**Entries shown**
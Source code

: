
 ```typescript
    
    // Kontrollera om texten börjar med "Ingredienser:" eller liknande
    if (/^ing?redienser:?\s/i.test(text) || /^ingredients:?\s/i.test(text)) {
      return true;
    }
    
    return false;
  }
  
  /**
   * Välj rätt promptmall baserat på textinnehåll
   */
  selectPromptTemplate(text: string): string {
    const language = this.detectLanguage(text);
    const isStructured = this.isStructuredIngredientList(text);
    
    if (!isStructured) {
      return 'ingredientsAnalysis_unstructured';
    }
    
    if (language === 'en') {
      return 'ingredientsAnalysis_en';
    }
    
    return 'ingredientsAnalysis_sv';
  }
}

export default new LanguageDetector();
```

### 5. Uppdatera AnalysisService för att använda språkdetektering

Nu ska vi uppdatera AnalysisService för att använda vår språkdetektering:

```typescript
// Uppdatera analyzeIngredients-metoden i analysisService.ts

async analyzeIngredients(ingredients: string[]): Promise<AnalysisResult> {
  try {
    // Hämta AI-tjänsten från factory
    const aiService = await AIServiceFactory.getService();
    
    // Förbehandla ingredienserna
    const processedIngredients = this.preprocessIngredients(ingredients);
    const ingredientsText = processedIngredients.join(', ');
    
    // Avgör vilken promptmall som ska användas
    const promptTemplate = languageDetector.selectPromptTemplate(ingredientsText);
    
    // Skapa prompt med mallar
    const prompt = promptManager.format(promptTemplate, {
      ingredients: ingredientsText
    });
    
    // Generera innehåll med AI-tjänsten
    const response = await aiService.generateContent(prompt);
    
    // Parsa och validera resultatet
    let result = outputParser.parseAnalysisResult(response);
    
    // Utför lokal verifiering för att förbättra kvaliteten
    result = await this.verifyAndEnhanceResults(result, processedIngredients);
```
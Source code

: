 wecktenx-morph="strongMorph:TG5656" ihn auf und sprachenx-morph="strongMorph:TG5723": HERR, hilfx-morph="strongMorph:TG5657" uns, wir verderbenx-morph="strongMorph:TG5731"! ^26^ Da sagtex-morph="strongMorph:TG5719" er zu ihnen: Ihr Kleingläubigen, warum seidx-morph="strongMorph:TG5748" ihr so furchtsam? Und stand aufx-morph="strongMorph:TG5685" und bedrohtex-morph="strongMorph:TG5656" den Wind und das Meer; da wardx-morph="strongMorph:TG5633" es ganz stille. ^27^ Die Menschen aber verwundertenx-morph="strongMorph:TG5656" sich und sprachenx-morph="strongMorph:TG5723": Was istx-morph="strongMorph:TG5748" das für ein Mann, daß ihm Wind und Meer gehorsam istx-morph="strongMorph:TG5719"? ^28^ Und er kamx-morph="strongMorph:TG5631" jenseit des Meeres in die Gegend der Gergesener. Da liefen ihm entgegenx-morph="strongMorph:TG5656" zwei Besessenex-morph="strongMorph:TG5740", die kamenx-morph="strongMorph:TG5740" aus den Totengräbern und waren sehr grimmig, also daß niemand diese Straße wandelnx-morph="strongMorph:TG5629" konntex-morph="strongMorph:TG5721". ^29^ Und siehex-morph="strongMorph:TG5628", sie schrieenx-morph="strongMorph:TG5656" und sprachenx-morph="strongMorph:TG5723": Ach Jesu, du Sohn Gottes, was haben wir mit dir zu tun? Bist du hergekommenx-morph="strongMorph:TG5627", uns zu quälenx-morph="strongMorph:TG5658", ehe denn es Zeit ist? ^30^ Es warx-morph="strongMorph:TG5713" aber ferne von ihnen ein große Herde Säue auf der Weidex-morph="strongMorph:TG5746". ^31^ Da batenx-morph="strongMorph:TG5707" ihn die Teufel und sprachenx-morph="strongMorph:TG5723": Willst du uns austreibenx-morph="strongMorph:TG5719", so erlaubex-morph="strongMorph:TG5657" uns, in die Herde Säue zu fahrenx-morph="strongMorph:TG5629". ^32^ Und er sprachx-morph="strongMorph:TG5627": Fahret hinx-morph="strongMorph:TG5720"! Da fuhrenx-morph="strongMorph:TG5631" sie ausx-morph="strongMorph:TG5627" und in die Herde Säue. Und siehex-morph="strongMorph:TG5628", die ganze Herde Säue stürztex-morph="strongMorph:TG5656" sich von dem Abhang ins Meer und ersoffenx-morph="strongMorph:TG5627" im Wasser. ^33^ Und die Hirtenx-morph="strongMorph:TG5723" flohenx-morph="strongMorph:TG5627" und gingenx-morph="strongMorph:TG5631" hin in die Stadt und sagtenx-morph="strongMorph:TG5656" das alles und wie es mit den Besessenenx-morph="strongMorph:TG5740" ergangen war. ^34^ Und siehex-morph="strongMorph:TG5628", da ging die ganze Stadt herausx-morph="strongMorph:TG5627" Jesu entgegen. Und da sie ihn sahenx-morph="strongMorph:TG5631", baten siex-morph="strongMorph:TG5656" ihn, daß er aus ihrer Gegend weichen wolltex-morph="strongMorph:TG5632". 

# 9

==

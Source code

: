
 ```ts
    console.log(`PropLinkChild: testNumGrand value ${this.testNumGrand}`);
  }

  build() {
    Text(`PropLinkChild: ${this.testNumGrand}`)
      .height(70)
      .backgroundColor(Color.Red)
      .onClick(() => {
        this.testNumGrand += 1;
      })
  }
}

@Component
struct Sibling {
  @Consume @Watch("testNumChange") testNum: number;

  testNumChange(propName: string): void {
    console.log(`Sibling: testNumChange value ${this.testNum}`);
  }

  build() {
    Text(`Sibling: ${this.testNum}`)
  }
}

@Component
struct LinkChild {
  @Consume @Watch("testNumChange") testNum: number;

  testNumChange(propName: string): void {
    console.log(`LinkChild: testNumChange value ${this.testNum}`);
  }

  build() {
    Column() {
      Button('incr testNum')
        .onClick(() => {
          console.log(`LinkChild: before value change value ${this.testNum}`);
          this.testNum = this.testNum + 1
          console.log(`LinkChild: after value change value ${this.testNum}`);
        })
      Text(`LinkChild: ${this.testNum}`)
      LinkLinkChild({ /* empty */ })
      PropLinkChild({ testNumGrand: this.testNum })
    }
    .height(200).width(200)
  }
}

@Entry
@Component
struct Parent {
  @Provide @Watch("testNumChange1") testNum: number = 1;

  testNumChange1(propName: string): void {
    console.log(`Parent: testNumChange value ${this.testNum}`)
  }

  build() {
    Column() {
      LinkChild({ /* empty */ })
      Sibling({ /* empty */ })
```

**Problem statement**
Report the lines above that have the word "språkdetektering" in them.

**Result of the task**
### 5. Uppdatera AnalysisService för att använda språkdetektering
Nu ska vi uppdatera AnalysisService för att använda vår språkdetektering:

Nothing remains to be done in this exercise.